In a published opinion filed April 13, 2017, the Court of Appeal for the Second Appellate District, Division 5, held that Code of Civil Procedure (“CCP”) § 473(b)’s provisions allowing mandatory relief upon an attorney’s sworn affidavit of mistake do not extend beyond the “dismissal[s]” and “default judgment[s]” referenced in the statute’s plain language.  Specifically, the Court held they did not extend to a judgment entered in favor of a defendant in a CEQA action because the plaintiff’s attorney failed to lodge the certified administrative record and therefore failed to meet plaintiff’s burden of proof.  The Urban Wildlands Group, Inc. v. City of Los Angeles, et al. (2d Dist., Div. 5, 2017) 10 Cal.App.5th 993.

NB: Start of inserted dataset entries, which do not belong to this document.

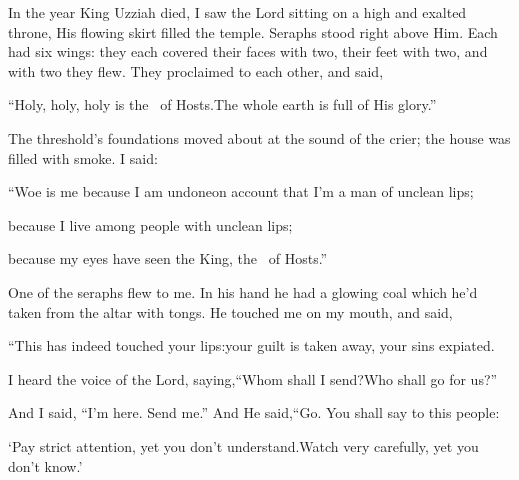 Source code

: 
\begin{inparaenum}
   In the year King Uzziah died, I saw the Lord sitting on a high and exalted throne, His flowing skirt filled the temple.%
   Seraphs stood right above Him. Each had six wings: they each covered their faces with two, their feet with two, and with two they flew.%
   They proclaimed to each other, and said,\smallskip%
  
  \pc ``Holy, holy, holy is the \lord\ of Hosts.\pa The whole earth is full of His glory.''\smallskip%
  
  \noindent{} The threshold's foundations moved about at the sound of the crier; the house was filled with smoke.%
   I said:\smallskip%
  
  \pc ``Woe is me because I am undone\pa on account that I'm a man of unclean lips;%
  
  \pc because I live among people with unclean lips;%
  
  \pc because my eyes have seen the King, the \lord\ of Hosts.''\smallskip%
  
  \noindent{} One of the seraphs flew to me. In his hand he had a glowing coal which he'd taken from the altar with tongs.%
   He touched me on my mouth,%
  and said,\smallskip%
  
  \pc ``This has indeed touched your lips:\pa your guilt is taken away, your sins expiated.%
  
  \pa {} I heard the voice of the Lord, saying,\pa ``Whom shall I send?\pa Who shall go for us?''%
  
  \pa And I said, ``I'm here.%
  Send me.''\pa {} And He said,\pa ``Go. You shall say to this people:%
  
  \pc `Pay strict attention, yet you don't understand.\pa Watch very carefully, yet you don't know.'%
  

\end{inparaenum}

Plaintiff sued defendant City of Los Angeles, Bureau of Street Lighting, challenging defendant’s determination that its project approving use of light emitting diode replacement lights was exempt from CEQA.  Pursuant to the parties’ agreed arrangement, the trial court ordered plaintiff to lodge the administrative record on May 28, 2015.  The record was not lodged due to a mistake by plaintiff’s attorney’s new legal assistant – who believed defendant’s notice of certification meant the record had been lodged – and the attorney’s failure to follow up.  The matter was fully briefed, defendant submitted record excerpts, and a merits hearing was held July 8, 2015.  Plaintiff’s counsel’s motion to continue the hearing was denied, and the trial court adopted its tentative ruling denying the Petition, ruling “plaintiff could not support its arguments because it failed to lodge the administrative record.”  Judgment was so entered.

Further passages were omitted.